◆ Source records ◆
Segment Open
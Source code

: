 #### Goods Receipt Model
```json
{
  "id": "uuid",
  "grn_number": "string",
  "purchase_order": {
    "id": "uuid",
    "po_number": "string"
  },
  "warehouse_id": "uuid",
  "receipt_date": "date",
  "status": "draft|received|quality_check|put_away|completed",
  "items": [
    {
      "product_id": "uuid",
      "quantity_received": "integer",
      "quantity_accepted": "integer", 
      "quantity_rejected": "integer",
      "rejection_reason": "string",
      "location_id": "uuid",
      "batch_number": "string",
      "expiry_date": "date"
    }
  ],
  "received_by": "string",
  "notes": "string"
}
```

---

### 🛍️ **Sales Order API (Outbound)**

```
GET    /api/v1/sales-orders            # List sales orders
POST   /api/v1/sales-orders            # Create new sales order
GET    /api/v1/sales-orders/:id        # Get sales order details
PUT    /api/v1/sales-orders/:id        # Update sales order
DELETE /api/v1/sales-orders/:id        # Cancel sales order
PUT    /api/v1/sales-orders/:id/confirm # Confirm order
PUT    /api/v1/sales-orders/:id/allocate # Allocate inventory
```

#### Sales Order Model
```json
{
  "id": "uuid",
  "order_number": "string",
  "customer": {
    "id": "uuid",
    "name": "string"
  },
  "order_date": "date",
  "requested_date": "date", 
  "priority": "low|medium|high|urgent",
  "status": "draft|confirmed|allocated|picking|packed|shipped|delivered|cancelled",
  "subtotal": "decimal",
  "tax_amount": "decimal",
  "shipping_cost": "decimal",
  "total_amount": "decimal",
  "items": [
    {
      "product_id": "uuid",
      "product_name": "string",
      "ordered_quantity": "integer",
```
Segment Closed
◆ Exercise aim ◆
Lines above with "integer" in them are the ones to copy.

◆ Result for this exercise ◆
      "quantity_received": "integer",
      "quantity_accepted": "integer", 
      "quantity_rejected": "integer",
      "ordered_quantity": "integer",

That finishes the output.